Piperade Pie made with Heritage Eggs

2 Sep

6-DSCF0928Watercolour and ink sketch by Marlena Wyman

At the end of August we picked up our last dozen eggs from the U of A Farm for this round of the Adopt a Heritage Chicken Program (I introduced you to the program in my art blog post Chickens and Eggs).

The-Man-With-Whom-I-Keep-Company and I have been taking lovely walks over to the U of A Farm every two weeks for the past 5 months to pick up a dozen delicious eggs.

Image from Heritagechickens.ca

With the last pickup, Agnes Kulinski, the Business Director for the University of Alberta’s Poultry Research Centre, asked the 200 participants in the Program to send her a recipe that we made with our heritage chicken eggs. She is planning to make a recipe book with the contributions.
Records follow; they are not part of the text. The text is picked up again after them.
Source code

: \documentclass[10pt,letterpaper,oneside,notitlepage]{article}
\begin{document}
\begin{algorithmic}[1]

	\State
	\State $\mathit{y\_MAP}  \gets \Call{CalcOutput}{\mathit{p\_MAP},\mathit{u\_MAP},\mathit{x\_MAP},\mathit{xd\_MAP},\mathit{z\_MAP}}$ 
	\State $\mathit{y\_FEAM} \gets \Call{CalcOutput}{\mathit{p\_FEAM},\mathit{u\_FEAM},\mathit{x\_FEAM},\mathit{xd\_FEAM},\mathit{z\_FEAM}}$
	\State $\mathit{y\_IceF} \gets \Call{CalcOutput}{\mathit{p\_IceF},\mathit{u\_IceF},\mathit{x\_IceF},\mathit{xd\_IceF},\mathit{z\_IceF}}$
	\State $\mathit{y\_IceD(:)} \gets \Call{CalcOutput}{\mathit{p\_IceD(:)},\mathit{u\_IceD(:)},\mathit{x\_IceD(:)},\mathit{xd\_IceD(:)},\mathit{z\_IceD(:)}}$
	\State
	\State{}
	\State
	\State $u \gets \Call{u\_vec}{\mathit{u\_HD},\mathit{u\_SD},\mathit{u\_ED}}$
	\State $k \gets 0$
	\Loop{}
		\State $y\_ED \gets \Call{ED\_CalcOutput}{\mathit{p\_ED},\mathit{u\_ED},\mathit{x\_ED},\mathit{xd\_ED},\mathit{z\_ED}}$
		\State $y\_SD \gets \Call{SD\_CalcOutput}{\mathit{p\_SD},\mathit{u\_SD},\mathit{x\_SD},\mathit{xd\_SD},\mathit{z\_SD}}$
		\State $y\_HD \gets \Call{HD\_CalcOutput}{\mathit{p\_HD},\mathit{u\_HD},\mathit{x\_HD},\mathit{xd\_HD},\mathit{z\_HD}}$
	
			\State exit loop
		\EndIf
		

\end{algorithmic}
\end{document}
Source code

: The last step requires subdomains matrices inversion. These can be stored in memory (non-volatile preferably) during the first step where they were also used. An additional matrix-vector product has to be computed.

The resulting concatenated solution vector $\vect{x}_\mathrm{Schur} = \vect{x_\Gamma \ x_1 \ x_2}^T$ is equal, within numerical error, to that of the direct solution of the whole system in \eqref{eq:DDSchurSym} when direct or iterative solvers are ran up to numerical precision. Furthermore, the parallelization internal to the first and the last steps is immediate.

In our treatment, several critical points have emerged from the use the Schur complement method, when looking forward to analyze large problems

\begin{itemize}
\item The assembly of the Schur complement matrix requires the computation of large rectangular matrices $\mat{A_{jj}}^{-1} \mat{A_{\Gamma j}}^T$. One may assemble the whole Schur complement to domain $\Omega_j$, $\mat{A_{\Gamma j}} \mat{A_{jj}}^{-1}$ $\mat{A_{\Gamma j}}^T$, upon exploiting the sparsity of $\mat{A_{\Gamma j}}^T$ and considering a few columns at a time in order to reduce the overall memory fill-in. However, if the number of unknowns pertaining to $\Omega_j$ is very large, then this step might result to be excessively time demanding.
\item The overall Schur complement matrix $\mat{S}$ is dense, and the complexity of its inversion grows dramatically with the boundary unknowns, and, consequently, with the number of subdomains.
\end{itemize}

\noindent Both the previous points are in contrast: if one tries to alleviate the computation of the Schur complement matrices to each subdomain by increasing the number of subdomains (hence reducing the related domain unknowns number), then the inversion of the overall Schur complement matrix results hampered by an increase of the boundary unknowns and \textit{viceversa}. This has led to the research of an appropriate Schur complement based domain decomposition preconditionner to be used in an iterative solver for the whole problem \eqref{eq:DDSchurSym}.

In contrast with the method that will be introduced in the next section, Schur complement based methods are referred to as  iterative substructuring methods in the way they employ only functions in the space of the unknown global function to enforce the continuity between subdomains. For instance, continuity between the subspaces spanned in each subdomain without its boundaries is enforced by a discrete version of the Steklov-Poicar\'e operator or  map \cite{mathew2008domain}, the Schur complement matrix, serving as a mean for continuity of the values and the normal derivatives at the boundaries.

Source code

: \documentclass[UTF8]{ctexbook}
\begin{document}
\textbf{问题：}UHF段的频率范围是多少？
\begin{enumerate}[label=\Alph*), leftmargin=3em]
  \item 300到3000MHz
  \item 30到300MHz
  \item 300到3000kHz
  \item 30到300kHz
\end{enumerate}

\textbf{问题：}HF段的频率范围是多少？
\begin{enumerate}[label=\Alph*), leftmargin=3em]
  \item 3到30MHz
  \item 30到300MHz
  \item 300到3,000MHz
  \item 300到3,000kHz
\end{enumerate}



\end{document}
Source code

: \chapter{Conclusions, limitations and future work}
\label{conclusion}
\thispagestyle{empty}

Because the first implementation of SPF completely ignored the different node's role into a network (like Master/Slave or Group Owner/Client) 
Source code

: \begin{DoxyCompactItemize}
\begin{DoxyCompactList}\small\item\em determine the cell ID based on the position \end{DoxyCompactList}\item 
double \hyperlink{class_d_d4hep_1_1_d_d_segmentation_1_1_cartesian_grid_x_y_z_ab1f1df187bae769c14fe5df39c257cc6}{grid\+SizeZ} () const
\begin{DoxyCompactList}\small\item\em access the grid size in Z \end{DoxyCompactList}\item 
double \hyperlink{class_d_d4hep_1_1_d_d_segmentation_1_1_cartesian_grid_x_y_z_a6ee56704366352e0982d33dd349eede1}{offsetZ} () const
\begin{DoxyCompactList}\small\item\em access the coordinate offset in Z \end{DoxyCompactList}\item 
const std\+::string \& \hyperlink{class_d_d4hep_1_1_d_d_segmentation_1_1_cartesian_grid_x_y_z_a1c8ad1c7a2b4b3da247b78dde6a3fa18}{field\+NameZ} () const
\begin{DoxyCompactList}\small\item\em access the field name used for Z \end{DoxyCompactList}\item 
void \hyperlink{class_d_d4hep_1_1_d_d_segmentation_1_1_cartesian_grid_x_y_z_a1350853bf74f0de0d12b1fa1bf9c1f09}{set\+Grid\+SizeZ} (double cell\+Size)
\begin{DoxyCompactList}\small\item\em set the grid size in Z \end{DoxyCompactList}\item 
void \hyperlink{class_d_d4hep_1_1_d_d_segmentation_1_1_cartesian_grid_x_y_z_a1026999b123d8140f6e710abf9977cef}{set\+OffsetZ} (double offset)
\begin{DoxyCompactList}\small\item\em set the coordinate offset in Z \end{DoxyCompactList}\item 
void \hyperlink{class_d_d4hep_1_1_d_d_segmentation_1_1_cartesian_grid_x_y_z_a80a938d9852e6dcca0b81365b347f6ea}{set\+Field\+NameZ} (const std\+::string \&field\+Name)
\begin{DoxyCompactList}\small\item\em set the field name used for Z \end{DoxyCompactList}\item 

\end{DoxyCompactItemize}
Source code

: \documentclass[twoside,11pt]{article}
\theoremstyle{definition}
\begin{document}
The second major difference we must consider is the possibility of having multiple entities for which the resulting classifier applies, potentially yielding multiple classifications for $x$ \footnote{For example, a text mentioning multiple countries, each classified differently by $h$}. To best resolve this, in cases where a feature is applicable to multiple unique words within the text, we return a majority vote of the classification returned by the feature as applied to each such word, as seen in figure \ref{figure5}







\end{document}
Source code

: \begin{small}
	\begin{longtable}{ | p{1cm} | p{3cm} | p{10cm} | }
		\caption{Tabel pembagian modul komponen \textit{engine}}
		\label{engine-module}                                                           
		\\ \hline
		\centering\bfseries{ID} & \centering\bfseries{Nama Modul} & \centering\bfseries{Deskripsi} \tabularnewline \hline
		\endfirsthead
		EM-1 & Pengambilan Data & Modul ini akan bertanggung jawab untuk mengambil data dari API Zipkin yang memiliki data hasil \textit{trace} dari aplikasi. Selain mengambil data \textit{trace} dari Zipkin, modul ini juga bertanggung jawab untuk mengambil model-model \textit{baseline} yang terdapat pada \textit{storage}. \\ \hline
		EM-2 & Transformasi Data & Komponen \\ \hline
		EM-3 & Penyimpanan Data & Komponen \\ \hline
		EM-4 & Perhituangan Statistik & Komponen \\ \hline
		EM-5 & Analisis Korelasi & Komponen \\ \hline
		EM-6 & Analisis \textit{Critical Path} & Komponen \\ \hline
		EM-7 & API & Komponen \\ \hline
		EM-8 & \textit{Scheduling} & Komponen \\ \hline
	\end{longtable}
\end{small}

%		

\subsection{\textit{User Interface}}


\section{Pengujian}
One of my favourite egg recipes that I make regularly is Piperade Pie from my Lee Bailey’s Soup Meals cookbook. He was Martha Stewart before Martha Stewart. I love cookbooks with photos, and his have lots of  photos as well as menus and suggestions for hosting and entertaining. I also have his Country Weekends and Good Parties cookbooks. I would like more so if anyone out there wants to give me a gift, it will be gratefully received thank you very much.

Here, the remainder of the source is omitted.